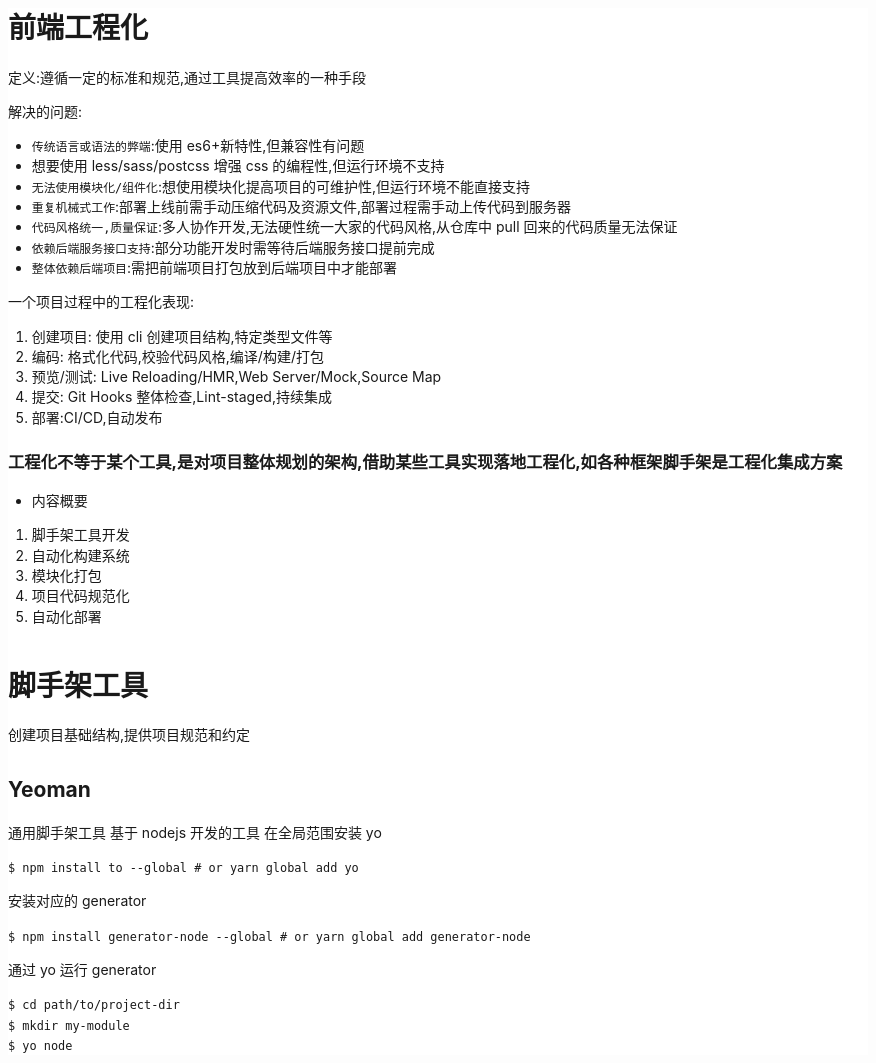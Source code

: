 # 前端工程化

定义:遵循一定的标准和规范,通过工具提高效率的一种手段

解决的问题:

- `传统语言或语法的弊端`:使用 es6+新特性,但兼容性有问题
- 想要使用 less/sass/postcss 增强 css 的编程性,但运行环境不支持
- `无法使用模块化/组件化`:想使用模块化提高项目的可维护性,但运行环境不能直接支持
- `重复机械式工作`:部署上线前需手动压缩代码及资源文件,部署过程需手动上传代码到服务器
- `代码风格统一,质量保证`:多人协作开发,无法硬性统一大家的代码风格,从仓库中 pull 回来的代码质量无法保证
- `依赖后端服务接口支持`:部分功能开发时需等待后端服务接口提前完成
- `整体依赖后端项目`:需把前端项目打包放到后端项目中才能部署

一个项目过程中的工程化表现:

1. 创建项目: 使用 cli 创建项目结构,特定类型文件等
2. 编码: 格式化代码,校验代码风格,编译/构建/打包
3. 预览/测试: Live Reloading/HMR,Web Server/Mock,Source Map
4. 提交: Git Hooks 整体检查,Lint-staged,持续集成
5. 部署:CI/CD,自动发布

### 工程化不等于某个工具,是对项目整体规划的架构,借助某些工具实现落地工程化,如各种框架脚手架是工程化集成方案

- 内容概要

1. 脚手架工具开发
2. 自动化构建系统
3. 模块化打包
4. 项目代码规范化
5. 自动化部署

# 脚手架工具

创建项目基础结构,提供项目规范和约定

## Yeoman

通用脚手架工具
基于 nodejs 开发的工具
在全局范围安装 yo

```shell
$ npm install to --global # or yarn global add yo
```

安装对应的 generator

```shell
$ npm install generator-node --global # or yarn global add generator-node
```

通过 yo 运行 generator

```shell
$ cd path/to/project-dir
$ mkdir my-module
$ yo node
```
_ _ _ _
- TASK INSTRUCTIONS -
Return, from the entries, each line that holds "yarn".

- SOLUTION FOR THIS PROBLEM -
$ npm install to --global # or yarn global add yo
$ npm install generator-node --global # or yarn global add generator-node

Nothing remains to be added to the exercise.